Une étude bat en brèche le sentiment de judiciarisation de la santé
LE MONDE | Par Laetitia Clavreul
Que les médecins se rassurent : leurs patients ne cherchent pas le contentieux à tout prix. Alors que depuis plusieurs années, un sentiment de judiciarisation de la santé et de "dérive à l'américaine"domine, l'Institut droit et santé de l'université Paris-Descartes, a tenté d'analyser les faits. Un travail de deux ans, qui a permis d'expertiser 50000 décisions de justice rendues de 1999 à 2009, et qui démonte les idées reçues sur la hausse des demandes de réparation. Que ce soient les procédures administratives pour les contentieux concernant l'hôpital, les procédures civiles et pénales, ou encore disciplinaires, c'est une stabilité qui est constatée, voire une baisse, ces dernières années. Un livre en a été tiré, qui sort mercredi 12 décembre.
23 REQUÊTES POUR 100 000 ADMISSIONS À L'HÔPITAL
"Le discours ambiant est révélateur d'un malaise général de la part des médecins, mais il ne repose ni sur une réalité économique, car leurs revenus n'en souffrent pas, ni sur une réalité contentieuse, qui serait le signe d'une défiance des malades envers eux", commente Didier Tabuteau, codirecteur de l'Institut, pour qui, avec cette étude, "l'idée de dérive contentieuse est morte".
Sur dix ans, les litiges restent très rares: de l'ordre de 23 requêtes pour 100000 admissions à l'hôpital, ou, pour la médecine de ville, moins de 5 affaires nouvelles pour 1 million d'actes. Les auteurs remarquent d'ailleurs que le risque de contentieux par tête de médecin est plus faible que par tête d'avocat (2,6 réclamations pour 100 professionnels, contre 4,2, entre 2003 et 2009).
Mais dans la mesure où la société s'est judiciarisée, où les actes médicaux sont devenus plus techniques, donc plus contestables, "cette peur du contentieux est logique", estime Anne Laude, codirectrice de l'Institut, qui explique que, pour autant, "il n'y a pas de volonté du patient de s'acharner". Preuve s'il en est, "la faiblesse des contentieux au pénal – les plus emblématiques, donc les plus redoutés par les médecins – qui ont été divisés par deux", explique-t-elle. Le taux de plaintes est passé de 2 pour 1000 médecins en 1999 à moins de 1 en 2009. Les spécialités les plus exposées sont la chirurgie, l'obstétrique, l'anesthésie.

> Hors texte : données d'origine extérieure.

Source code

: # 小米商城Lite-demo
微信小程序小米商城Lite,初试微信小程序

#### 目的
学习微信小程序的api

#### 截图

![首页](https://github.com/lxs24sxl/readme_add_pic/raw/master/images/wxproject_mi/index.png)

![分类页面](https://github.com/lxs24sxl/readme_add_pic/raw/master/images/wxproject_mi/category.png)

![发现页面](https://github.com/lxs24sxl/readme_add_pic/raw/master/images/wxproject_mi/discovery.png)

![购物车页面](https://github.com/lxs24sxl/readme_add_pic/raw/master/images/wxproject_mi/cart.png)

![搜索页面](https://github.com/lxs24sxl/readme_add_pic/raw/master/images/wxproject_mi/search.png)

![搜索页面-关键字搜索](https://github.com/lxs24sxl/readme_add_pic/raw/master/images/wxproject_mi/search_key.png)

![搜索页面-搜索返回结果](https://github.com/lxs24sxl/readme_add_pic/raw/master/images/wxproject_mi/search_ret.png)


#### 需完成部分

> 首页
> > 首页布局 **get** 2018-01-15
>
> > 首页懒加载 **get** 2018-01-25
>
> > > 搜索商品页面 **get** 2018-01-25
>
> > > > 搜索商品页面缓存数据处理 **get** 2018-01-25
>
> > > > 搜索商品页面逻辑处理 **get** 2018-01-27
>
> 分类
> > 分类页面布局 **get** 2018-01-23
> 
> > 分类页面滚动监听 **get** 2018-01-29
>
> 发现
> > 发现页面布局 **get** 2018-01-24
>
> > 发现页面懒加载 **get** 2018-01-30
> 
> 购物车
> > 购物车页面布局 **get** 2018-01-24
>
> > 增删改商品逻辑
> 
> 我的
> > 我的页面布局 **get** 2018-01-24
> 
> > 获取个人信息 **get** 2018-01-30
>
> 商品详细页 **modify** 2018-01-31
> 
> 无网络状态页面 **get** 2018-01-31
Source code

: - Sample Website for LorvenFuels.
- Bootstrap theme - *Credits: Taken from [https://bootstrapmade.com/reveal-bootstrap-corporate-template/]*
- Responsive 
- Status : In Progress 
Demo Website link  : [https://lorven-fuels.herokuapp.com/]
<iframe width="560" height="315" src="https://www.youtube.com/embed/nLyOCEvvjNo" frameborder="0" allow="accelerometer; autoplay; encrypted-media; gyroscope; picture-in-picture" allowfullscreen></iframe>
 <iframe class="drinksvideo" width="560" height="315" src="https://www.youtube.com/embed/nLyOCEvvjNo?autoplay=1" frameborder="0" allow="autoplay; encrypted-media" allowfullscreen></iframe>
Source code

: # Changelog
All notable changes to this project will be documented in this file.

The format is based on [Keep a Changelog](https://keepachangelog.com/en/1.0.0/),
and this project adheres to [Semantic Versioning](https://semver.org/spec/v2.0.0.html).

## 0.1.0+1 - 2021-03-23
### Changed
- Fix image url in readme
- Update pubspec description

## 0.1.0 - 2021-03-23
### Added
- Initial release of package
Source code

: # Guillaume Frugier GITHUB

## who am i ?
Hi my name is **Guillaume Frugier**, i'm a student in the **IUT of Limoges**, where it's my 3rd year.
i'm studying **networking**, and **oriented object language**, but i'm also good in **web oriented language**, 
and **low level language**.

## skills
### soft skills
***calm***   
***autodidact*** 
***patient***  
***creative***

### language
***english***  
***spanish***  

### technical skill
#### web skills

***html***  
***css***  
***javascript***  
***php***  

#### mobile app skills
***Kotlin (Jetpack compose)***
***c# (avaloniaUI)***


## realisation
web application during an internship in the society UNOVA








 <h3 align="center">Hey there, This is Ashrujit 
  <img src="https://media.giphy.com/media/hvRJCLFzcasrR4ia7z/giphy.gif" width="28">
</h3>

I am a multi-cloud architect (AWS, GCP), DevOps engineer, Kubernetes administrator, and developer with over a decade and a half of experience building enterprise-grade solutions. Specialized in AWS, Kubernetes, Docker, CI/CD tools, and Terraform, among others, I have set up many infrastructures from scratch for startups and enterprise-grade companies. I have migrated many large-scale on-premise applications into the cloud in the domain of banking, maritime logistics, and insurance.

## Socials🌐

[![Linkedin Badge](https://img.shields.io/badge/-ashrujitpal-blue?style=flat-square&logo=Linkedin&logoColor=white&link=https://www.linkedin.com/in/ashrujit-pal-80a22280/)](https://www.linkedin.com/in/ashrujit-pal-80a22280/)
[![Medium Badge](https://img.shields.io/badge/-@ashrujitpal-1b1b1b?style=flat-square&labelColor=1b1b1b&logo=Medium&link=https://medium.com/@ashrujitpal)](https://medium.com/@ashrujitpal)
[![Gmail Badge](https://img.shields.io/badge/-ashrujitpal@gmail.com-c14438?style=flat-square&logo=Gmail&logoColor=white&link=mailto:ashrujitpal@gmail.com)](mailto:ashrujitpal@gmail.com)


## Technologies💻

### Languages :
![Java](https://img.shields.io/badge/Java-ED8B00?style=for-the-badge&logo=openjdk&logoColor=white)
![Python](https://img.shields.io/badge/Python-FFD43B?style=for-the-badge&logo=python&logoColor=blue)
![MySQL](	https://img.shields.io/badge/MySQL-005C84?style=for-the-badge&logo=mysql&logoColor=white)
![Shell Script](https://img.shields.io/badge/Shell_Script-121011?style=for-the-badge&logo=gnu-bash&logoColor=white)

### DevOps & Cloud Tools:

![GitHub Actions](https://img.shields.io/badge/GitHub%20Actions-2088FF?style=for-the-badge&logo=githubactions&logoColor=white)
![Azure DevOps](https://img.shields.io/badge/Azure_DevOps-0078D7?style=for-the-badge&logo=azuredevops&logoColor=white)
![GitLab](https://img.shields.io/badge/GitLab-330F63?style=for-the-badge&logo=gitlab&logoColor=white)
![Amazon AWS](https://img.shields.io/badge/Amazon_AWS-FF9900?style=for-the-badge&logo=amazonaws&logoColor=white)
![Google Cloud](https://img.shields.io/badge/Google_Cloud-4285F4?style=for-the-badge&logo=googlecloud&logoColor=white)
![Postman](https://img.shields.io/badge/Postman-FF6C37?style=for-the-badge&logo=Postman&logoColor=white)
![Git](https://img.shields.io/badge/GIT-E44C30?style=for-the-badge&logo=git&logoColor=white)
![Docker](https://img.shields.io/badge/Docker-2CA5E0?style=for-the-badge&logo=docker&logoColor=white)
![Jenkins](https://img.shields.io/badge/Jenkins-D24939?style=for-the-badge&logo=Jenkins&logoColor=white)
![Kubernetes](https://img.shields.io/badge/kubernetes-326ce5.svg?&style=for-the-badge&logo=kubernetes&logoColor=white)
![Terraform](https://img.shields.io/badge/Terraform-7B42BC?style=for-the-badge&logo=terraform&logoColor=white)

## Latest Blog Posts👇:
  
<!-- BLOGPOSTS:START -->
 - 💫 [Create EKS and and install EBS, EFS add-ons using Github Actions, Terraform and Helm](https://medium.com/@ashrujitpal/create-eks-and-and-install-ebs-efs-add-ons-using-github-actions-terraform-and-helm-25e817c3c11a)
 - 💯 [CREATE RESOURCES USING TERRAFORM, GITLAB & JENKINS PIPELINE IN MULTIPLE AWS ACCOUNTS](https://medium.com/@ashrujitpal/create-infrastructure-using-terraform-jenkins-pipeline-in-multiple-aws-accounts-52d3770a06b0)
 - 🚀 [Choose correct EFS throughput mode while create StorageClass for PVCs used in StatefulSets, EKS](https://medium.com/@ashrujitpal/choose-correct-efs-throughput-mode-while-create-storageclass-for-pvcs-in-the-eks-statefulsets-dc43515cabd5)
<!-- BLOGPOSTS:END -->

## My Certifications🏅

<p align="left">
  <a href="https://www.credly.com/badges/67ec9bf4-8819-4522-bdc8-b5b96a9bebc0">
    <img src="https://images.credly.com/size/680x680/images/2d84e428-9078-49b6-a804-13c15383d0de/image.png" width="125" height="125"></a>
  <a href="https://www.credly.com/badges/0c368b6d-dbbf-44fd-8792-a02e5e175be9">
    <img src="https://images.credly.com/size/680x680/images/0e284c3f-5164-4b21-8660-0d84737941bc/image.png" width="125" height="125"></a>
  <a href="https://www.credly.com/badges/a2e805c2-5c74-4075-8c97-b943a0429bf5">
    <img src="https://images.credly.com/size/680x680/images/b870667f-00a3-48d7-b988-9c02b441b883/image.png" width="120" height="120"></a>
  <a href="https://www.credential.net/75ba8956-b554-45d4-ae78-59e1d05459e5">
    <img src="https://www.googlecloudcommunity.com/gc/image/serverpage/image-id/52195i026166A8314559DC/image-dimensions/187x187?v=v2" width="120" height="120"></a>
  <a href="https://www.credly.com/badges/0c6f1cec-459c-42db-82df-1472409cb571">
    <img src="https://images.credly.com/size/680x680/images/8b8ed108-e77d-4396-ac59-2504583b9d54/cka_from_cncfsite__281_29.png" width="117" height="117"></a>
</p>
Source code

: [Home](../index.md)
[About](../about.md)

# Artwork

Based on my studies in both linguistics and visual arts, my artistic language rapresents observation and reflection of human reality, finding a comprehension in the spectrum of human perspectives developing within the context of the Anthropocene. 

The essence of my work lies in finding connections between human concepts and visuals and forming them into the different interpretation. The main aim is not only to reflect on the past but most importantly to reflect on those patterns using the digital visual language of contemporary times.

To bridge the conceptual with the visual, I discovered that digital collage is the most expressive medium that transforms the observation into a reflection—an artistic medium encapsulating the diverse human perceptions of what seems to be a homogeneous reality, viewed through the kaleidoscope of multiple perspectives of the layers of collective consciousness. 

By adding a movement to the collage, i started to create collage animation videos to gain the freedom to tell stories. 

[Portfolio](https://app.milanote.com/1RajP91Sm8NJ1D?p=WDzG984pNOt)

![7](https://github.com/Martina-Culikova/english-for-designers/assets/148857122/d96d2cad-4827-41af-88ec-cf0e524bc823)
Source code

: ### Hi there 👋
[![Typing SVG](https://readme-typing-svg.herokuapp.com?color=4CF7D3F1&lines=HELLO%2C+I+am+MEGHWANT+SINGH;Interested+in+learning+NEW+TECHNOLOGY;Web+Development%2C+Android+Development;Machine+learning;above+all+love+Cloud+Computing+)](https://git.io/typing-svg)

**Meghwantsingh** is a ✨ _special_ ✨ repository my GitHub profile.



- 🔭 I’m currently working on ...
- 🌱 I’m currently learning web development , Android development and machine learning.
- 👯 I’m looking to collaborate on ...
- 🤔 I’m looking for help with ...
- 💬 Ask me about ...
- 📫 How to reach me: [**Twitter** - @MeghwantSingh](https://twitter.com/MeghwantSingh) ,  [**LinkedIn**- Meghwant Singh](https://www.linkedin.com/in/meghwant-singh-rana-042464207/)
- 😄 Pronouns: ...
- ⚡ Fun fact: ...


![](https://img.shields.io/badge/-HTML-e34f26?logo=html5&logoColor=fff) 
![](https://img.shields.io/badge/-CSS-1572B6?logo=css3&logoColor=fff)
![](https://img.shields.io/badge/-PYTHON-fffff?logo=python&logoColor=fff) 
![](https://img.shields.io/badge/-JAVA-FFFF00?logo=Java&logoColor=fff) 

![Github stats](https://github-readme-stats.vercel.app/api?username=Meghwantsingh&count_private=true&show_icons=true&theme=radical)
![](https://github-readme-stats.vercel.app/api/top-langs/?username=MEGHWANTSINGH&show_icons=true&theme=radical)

LES PROCÉDURES À L'AMIABLE PLUS COURANTES
L'étude montre un report sur les procédures à l'amiable, bien moins stigmatisantes pour les médecins puisqu'ils n'ont alors pas à venir s'expliquer devant les tribunaux. Elles sont devenues la voie la plus courante en cas de litige – 54 % en 2009, contre 14 % en 2004. Une conséquence de la loi sur le droit des malades de 2002, qui a fait naître les commissions régionales de conciliation et d'indemnisation qui, après expertise, permettent aux patients d'être indemnisés par les assureurs ou par l'Office national d'indemnisation des accidents médicaux.
Il n'est pas sûr cependant que le ressentiment des médecins s'en voie modifié, vu le contexte. Il y a d'abord l'explosion des primes d'assurance – pas totalement justifiée, car certes les montants des condamnations ont augmenté, mais pas le nombre de contentieux –, qui fait redouter dans certaines spécialités une crise des vocations. Il y a aussi les affaires médiatisées, comme celle du Mediator ou des prothèses mammaires PIP, mal vécues par les praticiens.
Les demandes de réparation pourraient par ailleurs à l'avenir augmenter si les actions de groupe (class-actions) étaient un jour autorisées en France. Cette procédure adaptée aux dommages dits"sériels" (Distilbène...) permettrait d'accélérer les procédures et de diminuer les coûts pour les plaignants. Ceux-ci pourraient alors moins hésiter à se lancer dans une demande de réparation, même pour de petits dommages.